··· RAW DATA

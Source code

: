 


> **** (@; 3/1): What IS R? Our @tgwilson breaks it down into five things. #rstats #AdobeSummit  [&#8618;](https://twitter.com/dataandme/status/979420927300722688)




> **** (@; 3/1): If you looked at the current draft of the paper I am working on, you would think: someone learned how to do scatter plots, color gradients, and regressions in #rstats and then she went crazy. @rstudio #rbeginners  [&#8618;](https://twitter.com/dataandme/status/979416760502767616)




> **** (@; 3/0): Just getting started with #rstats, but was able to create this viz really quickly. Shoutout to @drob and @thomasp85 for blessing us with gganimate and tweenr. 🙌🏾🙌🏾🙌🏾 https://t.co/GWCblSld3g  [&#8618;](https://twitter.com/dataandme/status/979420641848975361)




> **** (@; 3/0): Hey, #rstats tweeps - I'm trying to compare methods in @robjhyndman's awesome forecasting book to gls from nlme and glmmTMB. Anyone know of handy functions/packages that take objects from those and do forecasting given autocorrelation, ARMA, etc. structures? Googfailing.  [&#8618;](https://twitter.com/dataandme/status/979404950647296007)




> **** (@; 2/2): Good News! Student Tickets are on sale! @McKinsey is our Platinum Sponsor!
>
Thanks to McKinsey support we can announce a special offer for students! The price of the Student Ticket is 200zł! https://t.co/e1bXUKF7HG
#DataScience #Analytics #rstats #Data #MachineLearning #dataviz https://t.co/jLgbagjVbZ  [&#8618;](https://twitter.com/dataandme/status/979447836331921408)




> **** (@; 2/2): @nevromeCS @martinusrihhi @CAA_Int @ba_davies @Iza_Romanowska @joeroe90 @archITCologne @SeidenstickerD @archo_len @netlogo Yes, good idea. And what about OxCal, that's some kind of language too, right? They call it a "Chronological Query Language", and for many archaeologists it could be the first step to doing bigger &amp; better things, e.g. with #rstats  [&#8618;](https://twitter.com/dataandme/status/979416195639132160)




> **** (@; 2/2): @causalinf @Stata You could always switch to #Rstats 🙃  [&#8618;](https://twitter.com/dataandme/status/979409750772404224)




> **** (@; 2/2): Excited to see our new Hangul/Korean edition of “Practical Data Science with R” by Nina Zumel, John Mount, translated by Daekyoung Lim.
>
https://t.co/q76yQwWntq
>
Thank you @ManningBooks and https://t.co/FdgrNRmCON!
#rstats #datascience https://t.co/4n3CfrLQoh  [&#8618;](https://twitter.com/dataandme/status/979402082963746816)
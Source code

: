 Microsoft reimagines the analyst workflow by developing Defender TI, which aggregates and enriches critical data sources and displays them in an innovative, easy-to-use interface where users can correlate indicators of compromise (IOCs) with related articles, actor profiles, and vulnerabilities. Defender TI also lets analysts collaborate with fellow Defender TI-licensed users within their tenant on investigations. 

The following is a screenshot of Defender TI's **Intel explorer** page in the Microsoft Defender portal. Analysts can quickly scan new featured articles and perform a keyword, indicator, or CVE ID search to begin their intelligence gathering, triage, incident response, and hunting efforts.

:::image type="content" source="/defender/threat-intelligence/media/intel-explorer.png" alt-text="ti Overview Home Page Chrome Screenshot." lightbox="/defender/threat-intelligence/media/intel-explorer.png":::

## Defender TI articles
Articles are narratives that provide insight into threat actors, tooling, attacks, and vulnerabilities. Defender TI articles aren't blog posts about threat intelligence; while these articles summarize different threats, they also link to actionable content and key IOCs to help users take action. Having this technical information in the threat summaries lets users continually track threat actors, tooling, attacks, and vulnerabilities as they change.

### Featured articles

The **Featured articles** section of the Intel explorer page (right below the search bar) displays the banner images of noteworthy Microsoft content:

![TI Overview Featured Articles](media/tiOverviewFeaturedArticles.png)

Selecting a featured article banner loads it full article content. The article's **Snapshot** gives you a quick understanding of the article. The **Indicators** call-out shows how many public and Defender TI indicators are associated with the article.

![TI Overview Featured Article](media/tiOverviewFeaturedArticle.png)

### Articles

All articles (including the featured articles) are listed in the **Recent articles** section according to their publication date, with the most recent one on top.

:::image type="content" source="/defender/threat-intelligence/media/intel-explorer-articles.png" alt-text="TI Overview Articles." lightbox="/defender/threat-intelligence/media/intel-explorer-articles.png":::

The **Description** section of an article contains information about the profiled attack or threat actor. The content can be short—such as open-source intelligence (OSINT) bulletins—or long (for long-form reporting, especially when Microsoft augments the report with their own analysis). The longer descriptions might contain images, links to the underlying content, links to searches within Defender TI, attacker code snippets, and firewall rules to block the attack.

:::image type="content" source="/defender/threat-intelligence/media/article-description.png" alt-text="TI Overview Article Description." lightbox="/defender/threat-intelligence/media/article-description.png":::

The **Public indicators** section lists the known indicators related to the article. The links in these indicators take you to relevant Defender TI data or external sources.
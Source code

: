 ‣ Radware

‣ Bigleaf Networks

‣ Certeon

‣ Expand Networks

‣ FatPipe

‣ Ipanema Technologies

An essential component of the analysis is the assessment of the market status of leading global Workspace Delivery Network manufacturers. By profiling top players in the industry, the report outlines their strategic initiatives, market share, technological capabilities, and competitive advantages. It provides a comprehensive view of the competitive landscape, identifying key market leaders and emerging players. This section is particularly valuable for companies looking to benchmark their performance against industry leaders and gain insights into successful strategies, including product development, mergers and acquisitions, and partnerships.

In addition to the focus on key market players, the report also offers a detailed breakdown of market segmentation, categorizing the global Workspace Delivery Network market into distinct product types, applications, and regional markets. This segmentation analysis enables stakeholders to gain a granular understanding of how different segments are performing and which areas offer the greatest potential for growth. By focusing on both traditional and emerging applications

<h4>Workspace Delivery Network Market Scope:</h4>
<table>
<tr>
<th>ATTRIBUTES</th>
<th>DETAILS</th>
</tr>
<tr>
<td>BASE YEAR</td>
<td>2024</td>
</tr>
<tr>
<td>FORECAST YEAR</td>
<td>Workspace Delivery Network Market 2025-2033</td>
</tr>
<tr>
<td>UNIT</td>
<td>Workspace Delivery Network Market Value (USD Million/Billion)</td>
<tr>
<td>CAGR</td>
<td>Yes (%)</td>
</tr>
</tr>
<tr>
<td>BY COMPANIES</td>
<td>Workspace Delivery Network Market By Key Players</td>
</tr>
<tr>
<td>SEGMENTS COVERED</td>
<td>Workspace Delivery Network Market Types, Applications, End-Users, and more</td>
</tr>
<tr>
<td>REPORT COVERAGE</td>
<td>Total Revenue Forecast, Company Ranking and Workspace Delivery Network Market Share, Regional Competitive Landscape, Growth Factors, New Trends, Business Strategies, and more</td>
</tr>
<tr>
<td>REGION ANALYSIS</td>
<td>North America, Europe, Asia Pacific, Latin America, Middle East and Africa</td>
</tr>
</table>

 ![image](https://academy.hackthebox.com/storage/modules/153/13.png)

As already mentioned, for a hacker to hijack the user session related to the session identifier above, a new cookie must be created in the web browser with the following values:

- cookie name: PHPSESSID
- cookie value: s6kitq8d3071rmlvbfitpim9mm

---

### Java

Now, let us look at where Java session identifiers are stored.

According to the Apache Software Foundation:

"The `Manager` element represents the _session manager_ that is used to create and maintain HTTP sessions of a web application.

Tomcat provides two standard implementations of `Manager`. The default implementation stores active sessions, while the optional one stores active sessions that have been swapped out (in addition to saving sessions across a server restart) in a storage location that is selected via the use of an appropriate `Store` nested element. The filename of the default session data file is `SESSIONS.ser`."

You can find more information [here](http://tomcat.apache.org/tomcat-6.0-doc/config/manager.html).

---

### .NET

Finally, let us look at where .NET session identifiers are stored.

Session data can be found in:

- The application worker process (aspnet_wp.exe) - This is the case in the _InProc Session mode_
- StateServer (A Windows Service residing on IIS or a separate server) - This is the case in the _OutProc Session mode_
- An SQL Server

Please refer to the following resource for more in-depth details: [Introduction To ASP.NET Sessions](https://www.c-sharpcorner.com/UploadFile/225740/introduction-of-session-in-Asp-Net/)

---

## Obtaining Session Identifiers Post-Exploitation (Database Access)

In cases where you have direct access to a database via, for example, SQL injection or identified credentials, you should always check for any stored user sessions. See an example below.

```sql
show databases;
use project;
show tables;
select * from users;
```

······

PROBLEM DETAILS
From the entries above, extract only the lines running from the one containing "<h4>Workspace Delivery Network" through the one containing "<td>SEGMENTS COVERED</td>", inclusive.

COMPLETED TASK
<h4>Workspace Delivery Network Market Scope:</h4>
<table>
<tr>
<th>ATTRIBUTES</th>
<th>DETAILS</th>
</tr>
<tr>
<td>BASE YEAR</td>
<td>2024</td>
</tr>
<tr>
<td>FORECAST YEAR</td>
<td>Workspace Delivery Network Market 2025-2033</td>
</tr>
<tr>
<td>UNIT</td>
<td>Workspace Delivery Network Market Value (USD Million/Billion)</td>
<tr>
<td>CAGR</td>
<td>Yes (%)</td>
</tr>
</tr>
<tr>
<td>BY COMPANIES</td>
<td>Workspace Delivery Network Market By Key Players</td>
</tr>
<tr>
<td>SEGMENTS COVERED</td>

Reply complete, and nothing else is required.